[Xfce4-commits] r22552 - xarchiver/branches/xarchiver-psybsd/libxarchiver

Benedikt Meurer benedikt.meurer at unix-ag.uni-siegen.de
Fri Jul 28 15:42:30 CEST 2006


Stephan Arts wrote:
> Author: stephan
> Date: 2006-07-28 13:33:20 +0000 (Fri, 28 Jul 2006)
> New Revision: 22552
> 
> Modified:
>    xarchiver/branches/xarchiver-psybsd/libxarchiver/archive-support.c
> Log:
> Added path-suffix check for tar detection. (traditional tar missing magic-nr)

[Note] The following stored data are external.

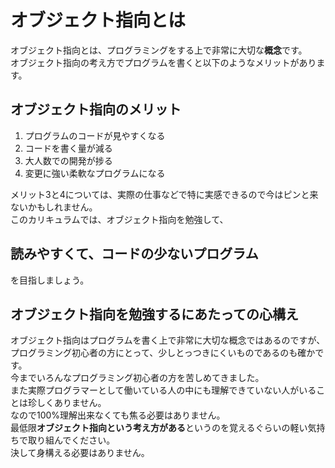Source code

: # オブジェクト指向とは

オブジェクト指向とは、プログラミングをする上で非常に大切な**概念**です。  
オブジェクト指向の考え方でプログラムを書くと以下のようなメリットがあります。

## オブジェクト指向のメリット
1. プログラムのコードが見やすくなる
2. コードを書く量が減る
3. 大人数での開発が捗る
4. 変更に強い柔軟なプログラムになる

メリット3と4については、実際の仕事などで特に実感できるので今はピンと来ないかもしれません。  
このカリキュラムでは、オブジェクト指向を勉強して、  
## **読みやすくて、コードの少ないプログラム**  
を目指しましょう。

## オブジェクト指向を勉強するにあたっての心構え
オブジェクト指向はプログラムを書く上で非常に大切な概念ではあるのですが、  
プログラミング初心者の方にとって、少しとっつきにくいものであるのも確かです。  
今までいろんなプログラミング初心者の方を苦しめてきました。  
また実際プログラマーとして働いている人の中にも理解できていない人がいることは珍しくありません。  
なので100%理解出来なくても焦る必要はありません。  
最低限**オブジェクト指向という考え方がある**というのを覚えるぐらいの軽い気持ちで取り組んでください。  
決して身構える必要はありません。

Just an idea, but if you are going to rewrite xarchiver anyway, why not
simply use libarchive (the library that drives various tar/pax/cpio
implementations) for the supported formats? Of course this will require
threading the loading, extracting and creation of archives, but on the
other hand you don't need to fiddle with command line tools that all
have different semantics on various platforms for the most common
archive formats.

Currently, the library automatically detects and reads the following:
  * gzip compression
  * bzip2 compression
  * compress/LZW compression
  * GNU tar format (including GNU long filenames, long link names, and
    sparse files)
  * Solaris 9 extended tar format (including ACLs)
  * Old V7 tar archives
  * POSIX ustar
  * POSIX pax interchange format
  * POSIX octet-oriented cpio
  * SVR4 ASCII cpio
  * Binary cpio (big-endian or little-endian)
  * ISO9660 CD-ROM images (with optional Rockridge extensions)
  * ZIP archives (with uncompressed or "deflate" compressed entries)

The library can write:
  * gzip compression
  * bzip2 compression
  * POSIX ustar
  * POSIX pax interchange format
  * "restricted" pax format, which will create ustar archives except for
    entries that require pax extensions (for long filenames, ACLs, etc).
  * POSIX octet-oriented cpio
  * shar archives

The library is under a BSD license, so you can easily include it in
xarchiver tarball and use the included version if the system is missing
a copy of libarchive or its header files.